ASSIGNED TASK:
Locate the word "newcred" in the data below, then copy every line that holds it.
-=-=-
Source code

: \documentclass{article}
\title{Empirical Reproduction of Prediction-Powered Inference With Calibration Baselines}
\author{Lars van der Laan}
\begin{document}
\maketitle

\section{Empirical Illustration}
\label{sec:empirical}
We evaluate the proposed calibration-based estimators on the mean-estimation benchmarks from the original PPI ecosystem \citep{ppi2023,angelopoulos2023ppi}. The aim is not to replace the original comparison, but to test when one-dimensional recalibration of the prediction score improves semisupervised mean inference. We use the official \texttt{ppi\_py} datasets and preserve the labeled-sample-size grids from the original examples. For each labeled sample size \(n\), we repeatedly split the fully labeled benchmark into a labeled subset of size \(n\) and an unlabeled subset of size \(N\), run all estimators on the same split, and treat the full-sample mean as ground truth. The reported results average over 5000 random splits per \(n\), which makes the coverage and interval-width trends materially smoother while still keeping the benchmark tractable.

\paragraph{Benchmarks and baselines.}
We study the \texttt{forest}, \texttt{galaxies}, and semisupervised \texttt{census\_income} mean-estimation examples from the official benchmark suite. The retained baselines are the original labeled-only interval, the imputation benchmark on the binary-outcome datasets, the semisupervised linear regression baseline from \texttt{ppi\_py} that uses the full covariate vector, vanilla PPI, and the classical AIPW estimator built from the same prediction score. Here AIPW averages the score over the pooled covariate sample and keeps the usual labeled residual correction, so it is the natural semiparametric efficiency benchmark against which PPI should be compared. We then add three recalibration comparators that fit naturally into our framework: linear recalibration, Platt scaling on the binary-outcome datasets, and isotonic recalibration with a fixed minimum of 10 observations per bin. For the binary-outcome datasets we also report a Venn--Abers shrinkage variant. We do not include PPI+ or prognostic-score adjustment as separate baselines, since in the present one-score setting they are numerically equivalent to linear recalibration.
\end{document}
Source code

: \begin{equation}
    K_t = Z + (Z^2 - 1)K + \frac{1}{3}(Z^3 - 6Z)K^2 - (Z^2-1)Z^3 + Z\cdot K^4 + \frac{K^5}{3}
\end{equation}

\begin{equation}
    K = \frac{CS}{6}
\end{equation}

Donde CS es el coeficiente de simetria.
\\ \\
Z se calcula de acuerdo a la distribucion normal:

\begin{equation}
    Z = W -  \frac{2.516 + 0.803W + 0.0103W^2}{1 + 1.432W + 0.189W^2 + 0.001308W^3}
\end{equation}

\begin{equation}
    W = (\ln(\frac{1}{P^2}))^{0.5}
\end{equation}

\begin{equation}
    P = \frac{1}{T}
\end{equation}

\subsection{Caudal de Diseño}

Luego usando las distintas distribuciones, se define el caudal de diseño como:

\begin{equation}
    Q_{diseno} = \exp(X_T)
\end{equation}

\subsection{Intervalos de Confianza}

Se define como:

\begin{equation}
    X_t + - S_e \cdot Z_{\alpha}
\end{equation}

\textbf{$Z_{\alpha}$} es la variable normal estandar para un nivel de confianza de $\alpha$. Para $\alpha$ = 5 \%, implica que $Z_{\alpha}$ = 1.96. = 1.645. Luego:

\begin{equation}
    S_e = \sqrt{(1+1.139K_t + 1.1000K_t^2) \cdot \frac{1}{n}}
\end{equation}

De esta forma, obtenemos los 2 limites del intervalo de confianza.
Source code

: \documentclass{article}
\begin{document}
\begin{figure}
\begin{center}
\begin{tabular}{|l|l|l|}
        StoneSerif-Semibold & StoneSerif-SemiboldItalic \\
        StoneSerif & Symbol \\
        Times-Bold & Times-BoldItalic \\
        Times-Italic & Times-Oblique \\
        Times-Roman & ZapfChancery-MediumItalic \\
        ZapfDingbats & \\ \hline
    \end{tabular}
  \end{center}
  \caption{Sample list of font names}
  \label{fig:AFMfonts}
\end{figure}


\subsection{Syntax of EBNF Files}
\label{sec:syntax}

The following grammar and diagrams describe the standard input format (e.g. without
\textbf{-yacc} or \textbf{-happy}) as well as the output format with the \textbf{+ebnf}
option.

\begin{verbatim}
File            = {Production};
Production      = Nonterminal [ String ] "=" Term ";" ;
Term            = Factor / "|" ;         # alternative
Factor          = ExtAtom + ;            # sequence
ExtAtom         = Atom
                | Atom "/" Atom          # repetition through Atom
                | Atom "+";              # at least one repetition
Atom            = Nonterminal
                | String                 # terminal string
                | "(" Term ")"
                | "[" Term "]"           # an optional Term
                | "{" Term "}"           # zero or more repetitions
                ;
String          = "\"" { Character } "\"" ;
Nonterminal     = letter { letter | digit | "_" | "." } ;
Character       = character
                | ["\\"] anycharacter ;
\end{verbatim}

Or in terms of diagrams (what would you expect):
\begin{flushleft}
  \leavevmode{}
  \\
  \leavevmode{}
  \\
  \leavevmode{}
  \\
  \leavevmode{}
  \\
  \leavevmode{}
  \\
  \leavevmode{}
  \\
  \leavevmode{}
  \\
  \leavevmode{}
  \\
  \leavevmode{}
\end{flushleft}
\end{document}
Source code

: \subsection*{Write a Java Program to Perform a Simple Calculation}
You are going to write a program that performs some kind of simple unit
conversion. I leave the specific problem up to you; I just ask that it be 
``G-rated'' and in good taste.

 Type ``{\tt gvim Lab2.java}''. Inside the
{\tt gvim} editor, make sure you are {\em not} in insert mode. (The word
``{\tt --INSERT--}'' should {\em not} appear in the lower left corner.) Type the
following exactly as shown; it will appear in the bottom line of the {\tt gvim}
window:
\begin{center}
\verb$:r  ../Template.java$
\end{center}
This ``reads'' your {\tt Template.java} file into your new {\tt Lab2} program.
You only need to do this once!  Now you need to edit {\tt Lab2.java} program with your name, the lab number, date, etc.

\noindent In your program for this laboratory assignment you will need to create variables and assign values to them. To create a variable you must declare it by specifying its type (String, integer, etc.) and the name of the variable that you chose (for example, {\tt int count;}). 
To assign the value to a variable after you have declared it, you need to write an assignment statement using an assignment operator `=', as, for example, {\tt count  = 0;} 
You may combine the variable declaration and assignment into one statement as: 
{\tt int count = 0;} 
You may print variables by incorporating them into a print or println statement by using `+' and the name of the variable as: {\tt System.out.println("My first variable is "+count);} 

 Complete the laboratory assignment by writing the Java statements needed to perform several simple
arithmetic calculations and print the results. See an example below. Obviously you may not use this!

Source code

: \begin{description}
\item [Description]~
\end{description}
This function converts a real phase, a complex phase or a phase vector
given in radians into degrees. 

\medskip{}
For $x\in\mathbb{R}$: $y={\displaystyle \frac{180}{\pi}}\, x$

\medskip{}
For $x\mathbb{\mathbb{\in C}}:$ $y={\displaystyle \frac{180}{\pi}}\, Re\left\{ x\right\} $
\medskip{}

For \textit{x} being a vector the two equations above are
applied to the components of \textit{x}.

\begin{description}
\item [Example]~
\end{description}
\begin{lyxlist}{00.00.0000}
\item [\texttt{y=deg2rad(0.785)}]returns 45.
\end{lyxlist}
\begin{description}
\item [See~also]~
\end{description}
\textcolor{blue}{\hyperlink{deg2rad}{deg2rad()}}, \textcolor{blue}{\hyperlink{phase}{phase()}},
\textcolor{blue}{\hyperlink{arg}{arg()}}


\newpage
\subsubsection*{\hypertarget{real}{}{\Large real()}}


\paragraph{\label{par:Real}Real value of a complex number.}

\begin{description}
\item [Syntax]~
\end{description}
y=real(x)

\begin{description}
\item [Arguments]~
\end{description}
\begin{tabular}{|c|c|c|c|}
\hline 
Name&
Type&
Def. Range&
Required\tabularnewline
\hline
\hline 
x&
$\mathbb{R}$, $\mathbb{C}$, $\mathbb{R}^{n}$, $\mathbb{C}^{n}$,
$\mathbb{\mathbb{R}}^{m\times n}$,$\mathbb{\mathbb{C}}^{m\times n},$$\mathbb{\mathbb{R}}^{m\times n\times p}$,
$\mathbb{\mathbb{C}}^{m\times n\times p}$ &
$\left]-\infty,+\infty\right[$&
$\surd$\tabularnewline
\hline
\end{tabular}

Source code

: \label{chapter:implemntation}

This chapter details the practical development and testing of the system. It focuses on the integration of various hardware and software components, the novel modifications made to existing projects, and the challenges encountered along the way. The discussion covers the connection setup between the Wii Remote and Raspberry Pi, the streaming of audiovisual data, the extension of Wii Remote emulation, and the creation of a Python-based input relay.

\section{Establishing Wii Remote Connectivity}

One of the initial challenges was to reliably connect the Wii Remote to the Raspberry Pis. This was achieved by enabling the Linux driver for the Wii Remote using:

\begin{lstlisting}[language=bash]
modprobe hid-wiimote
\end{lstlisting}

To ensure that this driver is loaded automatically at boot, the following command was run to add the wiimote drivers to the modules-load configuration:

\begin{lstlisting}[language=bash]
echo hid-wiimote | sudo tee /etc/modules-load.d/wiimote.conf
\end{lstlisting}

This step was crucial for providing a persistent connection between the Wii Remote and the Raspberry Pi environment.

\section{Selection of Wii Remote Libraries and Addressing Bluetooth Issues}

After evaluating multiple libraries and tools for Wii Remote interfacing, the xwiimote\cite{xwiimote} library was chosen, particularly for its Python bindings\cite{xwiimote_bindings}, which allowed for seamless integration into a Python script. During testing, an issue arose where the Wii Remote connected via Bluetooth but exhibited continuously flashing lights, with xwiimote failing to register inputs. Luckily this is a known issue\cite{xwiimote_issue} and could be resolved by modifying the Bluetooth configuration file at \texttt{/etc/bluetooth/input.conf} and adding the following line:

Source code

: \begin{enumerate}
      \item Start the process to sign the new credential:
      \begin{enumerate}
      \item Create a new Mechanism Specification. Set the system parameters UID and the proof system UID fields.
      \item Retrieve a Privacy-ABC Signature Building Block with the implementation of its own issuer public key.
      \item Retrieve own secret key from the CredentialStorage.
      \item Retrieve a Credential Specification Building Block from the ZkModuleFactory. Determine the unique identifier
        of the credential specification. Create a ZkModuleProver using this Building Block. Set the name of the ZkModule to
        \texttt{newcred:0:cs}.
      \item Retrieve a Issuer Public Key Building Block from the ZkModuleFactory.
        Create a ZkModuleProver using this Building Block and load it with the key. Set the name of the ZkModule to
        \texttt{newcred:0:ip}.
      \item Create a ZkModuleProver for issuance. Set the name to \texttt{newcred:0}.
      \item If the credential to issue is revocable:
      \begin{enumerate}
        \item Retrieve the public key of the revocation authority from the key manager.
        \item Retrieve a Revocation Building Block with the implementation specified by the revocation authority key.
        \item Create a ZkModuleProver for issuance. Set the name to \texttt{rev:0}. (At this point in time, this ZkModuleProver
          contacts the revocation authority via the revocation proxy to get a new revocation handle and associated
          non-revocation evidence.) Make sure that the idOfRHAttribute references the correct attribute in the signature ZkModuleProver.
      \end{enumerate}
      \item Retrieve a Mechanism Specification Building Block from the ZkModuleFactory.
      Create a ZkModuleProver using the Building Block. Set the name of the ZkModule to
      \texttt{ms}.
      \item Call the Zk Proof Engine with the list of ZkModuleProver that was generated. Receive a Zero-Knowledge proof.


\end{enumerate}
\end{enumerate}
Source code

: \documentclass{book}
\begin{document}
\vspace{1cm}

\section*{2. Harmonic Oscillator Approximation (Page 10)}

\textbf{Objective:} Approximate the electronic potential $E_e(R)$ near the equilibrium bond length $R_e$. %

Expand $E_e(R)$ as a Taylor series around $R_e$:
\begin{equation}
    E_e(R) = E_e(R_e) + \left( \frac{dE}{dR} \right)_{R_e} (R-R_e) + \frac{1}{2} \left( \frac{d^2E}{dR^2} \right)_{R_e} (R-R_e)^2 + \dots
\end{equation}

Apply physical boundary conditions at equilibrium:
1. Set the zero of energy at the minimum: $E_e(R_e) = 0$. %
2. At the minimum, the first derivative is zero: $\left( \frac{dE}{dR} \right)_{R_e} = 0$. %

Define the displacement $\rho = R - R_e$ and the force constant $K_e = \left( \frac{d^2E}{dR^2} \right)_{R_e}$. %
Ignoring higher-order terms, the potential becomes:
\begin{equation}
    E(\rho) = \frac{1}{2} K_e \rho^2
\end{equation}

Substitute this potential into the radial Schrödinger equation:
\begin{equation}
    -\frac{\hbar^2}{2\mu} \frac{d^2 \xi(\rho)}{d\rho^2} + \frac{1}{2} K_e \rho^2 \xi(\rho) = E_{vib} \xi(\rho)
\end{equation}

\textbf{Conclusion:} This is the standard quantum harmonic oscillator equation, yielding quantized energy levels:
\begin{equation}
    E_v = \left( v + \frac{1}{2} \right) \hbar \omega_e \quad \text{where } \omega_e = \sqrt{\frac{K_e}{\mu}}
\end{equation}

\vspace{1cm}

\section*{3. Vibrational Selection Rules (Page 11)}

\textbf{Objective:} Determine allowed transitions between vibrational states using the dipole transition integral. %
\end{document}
-=-=-
EXERCISE ANSWER:
        \texttt{newcred:0:cs}.
        \texttt{newcred:0:ip}.
      \item Create a ZkModuleProver for issuance. Set the name to \texttt{newcred:0}.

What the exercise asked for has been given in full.